WORK ORDER: Your copy should hold every record exactly and no images.

AVAILABLE RECORDS:
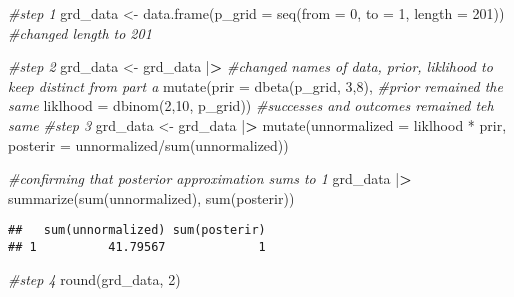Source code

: \documentclass[
]{article}
\newenvironment{Shaded}{\begin{snugshade}}{\end{snugshade}}
\newcommand{\AttributeTok}[1]{\textcolor[rgb]{0.77,0.63,0.00}{#1}}
\newcommand{\CommentTok}[1]{\textcolor[rgb]{0.56,0.35,0.01}{\textit{#1}}}
\newcommand{\DecValTok}[1]{\textcolor[rgb]{0.00,0.00,0.81}{#1}}
\newcommand{\ErrorTok}[1]{\textcolor[rgb]{0.64,0.00,0.00}{\textbf{#1}}}
\newcommand{\FunctionTok}[1]{\textcolor[rgb]{0.00,0.00,0.00}{#1}}
\newcommand{\NormalTok}[1]{#1}
\newcommand{\OtherTok}[1]{\textcolor[rgb]{0.56,0.35,0.01}{#1}}
\newcommand{\SpecialCharTok}[1]{\textcolor[rgb]{0.00,0.00,0.00}{#1}}
\begin{document}
\begin{Shaded}
\begin{Highlighting}[]
\CommentTok{\#step 1}
\NormalTok{grd\_data }\OtherTok{\textless{}{-}} \FunctionTok{data.frame}\NormalTok{(}\AttributeTok{p\_grid =} \FunctionTok{seq}\NormalTok{(}\AttributeTok{from =} \DecValTok{0}\NormalTok{, }\AttributeTok{to =} \DecValTok{1}\NormalTok{, }\AttributeTok{length =} \DecValTok{201}\NormalTok{)) }\CommentTok{\#changed length to 201}

\CommentTok{\#step 2}
\NormalTok{grd\_data }\OtherTok{\textless{}{-}}\NormalTok{ grd\_data }\SpecialCharTok{|}\ErrorTok{\textgreater{}} \CommentTok{\#changed names of data, prior, liklihood to keep distinct from part a }
  \FunctionTok{mutate}\NormalTok{(}\AttributeTok{prir =} \FunctionTok{dbeta}\NormalTok{(p\_grid, }\DecValTok{3}\NormalTok{,}\DecValTok{8}\NormalTok{), }\CommentTok{\#prior remained the same }
         \AttributeTok{liklhood =} \FunctionTok{dbinom}\NormalTok{(}\DecValTok{2}\NormalTok{,}\DecValTok{10}\NormalTok{, p\_grid)) }\CommentTok{\#successes and outcomes remained teh same}
\CommentTok{\#step 3}
\NormalTok{grd\_data }\OtherTok{\textless{}{-}}\NormalTok{ grd\_data }\SpecialCharTok{|}\ErrorTok{\textgreater{}} 
  \FunctionTok{mutate}\NormalTok{(}\AttributeTok{unnormalized =}\NormalTok{ liklhood }\SpecialCharTok{*}\NormalTok{ prir, }
         \AttributeTok{posterir =}\NormalTok{ unnormalized}\SpecialCharTok{/}\FunctionTok{sum}\NormalTok{(unnormalized))}

\CommentTok{\#confirming that posterior approximation sums to 1}
\NormalTok{grd\_data }\SpecialCharTok{|}\ErrorTok{\textgreater{}} \FunctionTok{summarize}\NormalTok{(}\FunctionTok{sum}\NormalTok{(unnormalized), }\FunctionTok{sum}\NormalTok{(posterir))}
\end{Highlighting}
\end{Shaded}

\begin{verbatim}
##   sum(unnormalized) sum(posterir)
## 1          41.79567             1
\end{verbatim}

\begin{Shaded}
\begin{Highlighting}[]
\CommentTok{\#step 4}
\FunctionTok{round}\NormalTok{(grd\_data, }\DecValTok{2}\NormalTok{)}
\end{Highlighting}
\end{Shaded}
\end{document}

RESULT:
Source code

: \documentclass[
]{article}
\newenvironment{Shaded}{\begin{snugshade}}{\end{snugshade}}
\newcommand{\AttributeTok}[1]{\textcolor[rgb]{0.77,0.63,0.00}{#1}}
\newcommand{\CommentTok}[1]{\textcolor[rgb]{0.56,0.35,0.01}{\textit{#1}}}
\newcommand{\DecValTok}[1]{\textcolor[rgb]{0.00,0.00,0.81}{#1}}
\newcommand{\ErrorTok}[1]{\textcolor[rgb]{0.64,0.00,0.00}{\textbf{#1}}}
\newcommand{\FunctionTok}[1]{\textcolor[rgb]{0.00,0.00,0.00}{#1}}
\newcommand{\NormalTok}[1]{#1}
\newcommand{\OtherTok}[1]{\textcolor[rgb]{0.56,0.35,0.01}{#1}}
\newcommand{\SpecialCharTok}[1]{\textcolor[rgb]{0.00,0.00,0.00}{#1}}
\begin{document}
\begin{Shaded}
\begin{Highlighting}[]
\CommentTok{\#step 1}
\NormalTok{grd\_data }\OtherTok{\textless{}{-}} \FunctionTok{data.frame}\NormalTok{(}\AttributeTok{p\_grid =} \FunctionTok{seq}\NormalTok{(}\AttributeTok{from =} \DecValTok{0}\NormalTok{, }\AttributeTok{to =} \DecValTok{1}\NormalTok{, }\AttributeTok{length =} \DecValTok{201}\NormalTok{)) }\CommentTok{\#changed length to 201}

\CommentTok{\#step 2}
\NormalTok{grd\_data }\OtherTok{\textless{}{-}}\NormalTok{ grd\_data }\SpecialCharTok{|}\ErrorTok{\textgreater{}} \CommentTok{\#changed names of data, prior, liklihood to keep distinct from part a }
  \FunctionTok{mutate}\NormalTok{(}\AttributeTok{prir =} \FunctionTok{dbeta}\NormalTok{(p\_grid, }\DecValTok{3}\NormalTok{,}\DecValTok{8}\NormalTok{), }\CommentTok{\#prior remained the same }
         \AttributeTok{liklhood =} \FunctionTok{dbinom}\NormalTok{(}\DecValTok{2}\NormalTok{,}\DecValTok{10}\NormalTok{, p\_grid)) }\CommentTok{\#successes and outcomes remained teh same}
\CommentTok{\#step 3}
\NormalTok{grd\_data }\OtherTok{\textless{}{-}}\NormalTok{ grd\_data }\SpecialCharTok{|}\ErrorTok{\textgreater{}} 
  \FunctionTok{mutate}\NormalTok{(}\AttributeTok{unnormalized =}\NormalTok{ liklhood }\SpecialCharTok{*}\NormalTok{ prir, }
         \AttributeTok{posterir =}\NormalTok{ unnormalized}\SpecialCharTok{/}\FunctionTok{sum}\NormalTok{(unnormalized))}

\CommentTok{\#confirming that posterior approximation sums to 1}
\NormalTok{grd\_data }\SpecialCharTok{|}\ErrorTok{\textgreater{}} \FunctionTok{summarize}\NormalTok{(}\FunctionTok{sum}\NormalTok{(unnormalized), }\FunctionTok{sum}\NormalTok{(posterir))}
\end{Highlighting}
\end{Shaded}

\begin{verbatim}
##   sum(unnormalized) sum(posterir)
## 1          41.79567             1
\end{verbatim}

\begin{Shaded}
\begin{Highlighting}[]
\CommentTok{\#step 4}
\FunctionTok{round}\NormalTok{(grd\_data, }\DecValTok{2}\NormalTok{)}
\end{Highlighting}
\end{Shaded}
\end{document}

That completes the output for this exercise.